• Task instructions: For each line below that holds "Template", return the line as it stands.

(Stored data entries)

══════════════════════════════

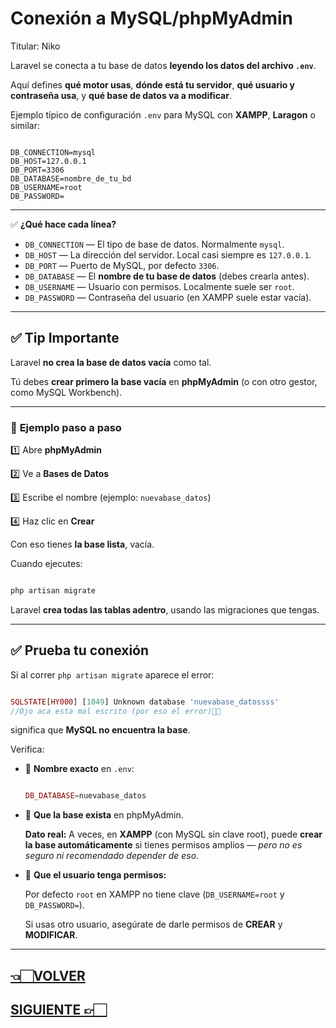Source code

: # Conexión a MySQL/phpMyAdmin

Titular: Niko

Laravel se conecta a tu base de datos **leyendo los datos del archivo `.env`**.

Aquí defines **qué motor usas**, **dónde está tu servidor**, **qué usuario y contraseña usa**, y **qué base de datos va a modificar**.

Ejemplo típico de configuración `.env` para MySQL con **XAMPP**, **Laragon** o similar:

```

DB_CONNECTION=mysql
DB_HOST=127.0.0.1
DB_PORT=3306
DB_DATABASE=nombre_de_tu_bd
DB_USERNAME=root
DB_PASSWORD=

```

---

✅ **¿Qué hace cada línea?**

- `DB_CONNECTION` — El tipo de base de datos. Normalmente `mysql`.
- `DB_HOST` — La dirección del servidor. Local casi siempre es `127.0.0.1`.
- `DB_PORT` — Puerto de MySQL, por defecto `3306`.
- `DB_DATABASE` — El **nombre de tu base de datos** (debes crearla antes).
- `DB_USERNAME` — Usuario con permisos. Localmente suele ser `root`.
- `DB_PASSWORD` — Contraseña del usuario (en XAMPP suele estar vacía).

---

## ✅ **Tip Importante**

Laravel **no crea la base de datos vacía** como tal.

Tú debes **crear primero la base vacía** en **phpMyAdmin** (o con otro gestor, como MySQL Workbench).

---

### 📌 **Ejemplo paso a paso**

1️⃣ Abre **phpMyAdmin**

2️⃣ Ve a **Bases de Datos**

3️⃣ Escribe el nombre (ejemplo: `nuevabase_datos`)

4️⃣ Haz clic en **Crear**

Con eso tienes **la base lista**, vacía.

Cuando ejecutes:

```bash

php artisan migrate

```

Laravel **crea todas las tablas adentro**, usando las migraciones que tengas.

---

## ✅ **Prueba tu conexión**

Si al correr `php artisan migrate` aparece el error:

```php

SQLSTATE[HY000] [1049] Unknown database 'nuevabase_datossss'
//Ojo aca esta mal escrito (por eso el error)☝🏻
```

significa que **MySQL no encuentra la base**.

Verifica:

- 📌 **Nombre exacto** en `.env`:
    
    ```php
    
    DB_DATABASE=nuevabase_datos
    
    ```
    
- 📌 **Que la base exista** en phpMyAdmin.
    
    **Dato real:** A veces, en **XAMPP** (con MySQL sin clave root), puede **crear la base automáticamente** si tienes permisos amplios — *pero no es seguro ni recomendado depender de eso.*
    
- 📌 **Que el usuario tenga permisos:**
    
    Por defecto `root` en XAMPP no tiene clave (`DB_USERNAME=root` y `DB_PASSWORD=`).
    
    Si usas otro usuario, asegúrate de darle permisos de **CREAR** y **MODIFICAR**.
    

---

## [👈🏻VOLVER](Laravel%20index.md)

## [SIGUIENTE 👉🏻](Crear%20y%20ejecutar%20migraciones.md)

══════════════════════════════

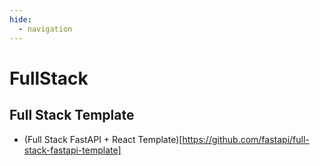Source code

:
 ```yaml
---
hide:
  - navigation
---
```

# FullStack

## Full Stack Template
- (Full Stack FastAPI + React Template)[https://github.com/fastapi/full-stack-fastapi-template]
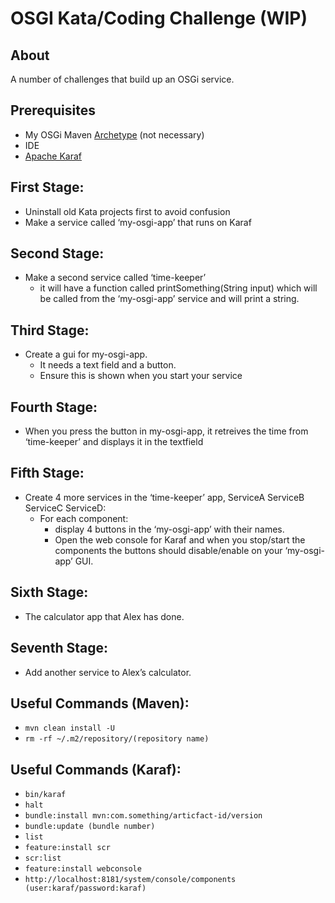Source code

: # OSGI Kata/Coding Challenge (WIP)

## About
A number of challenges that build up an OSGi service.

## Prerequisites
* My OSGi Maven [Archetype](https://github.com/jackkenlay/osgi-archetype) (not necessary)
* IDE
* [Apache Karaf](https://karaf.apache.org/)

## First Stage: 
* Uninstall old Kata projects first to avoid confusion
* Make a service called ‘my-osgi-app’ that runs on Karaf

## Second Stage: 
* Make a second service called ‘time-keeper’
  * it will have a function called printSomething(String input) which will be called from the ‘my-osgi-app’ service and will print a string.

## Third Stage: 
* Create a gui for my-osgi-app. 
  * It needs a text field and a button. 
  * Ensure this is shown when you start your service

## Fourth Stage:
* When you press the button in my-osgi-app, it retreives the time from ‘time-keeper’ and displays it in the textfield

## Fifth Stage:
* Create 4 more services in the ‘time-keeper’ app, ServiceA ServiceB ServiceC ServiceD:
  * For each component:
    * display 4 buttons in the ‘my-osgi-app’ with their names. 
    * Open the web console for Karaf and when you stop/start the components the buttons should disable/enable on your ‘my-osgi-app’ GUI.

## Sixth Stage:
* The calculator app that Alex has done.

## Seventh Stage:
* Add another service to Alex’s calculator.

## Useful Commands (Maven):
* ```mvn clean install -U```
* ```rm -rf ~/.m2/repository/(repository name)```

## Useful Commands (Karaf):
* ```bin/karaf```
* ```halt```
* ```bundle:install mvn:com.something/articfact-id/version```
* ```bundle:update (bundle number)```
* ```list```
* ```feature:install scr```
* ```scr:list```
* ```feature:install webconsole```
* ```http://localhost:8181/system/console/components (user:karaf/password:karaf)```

══════════════════════════════

• Solution for this task:
## Full Stack Template
- (Full Stack FastAPI + React Template)[https://github.com/fastapi/full-stack-fastapi-template]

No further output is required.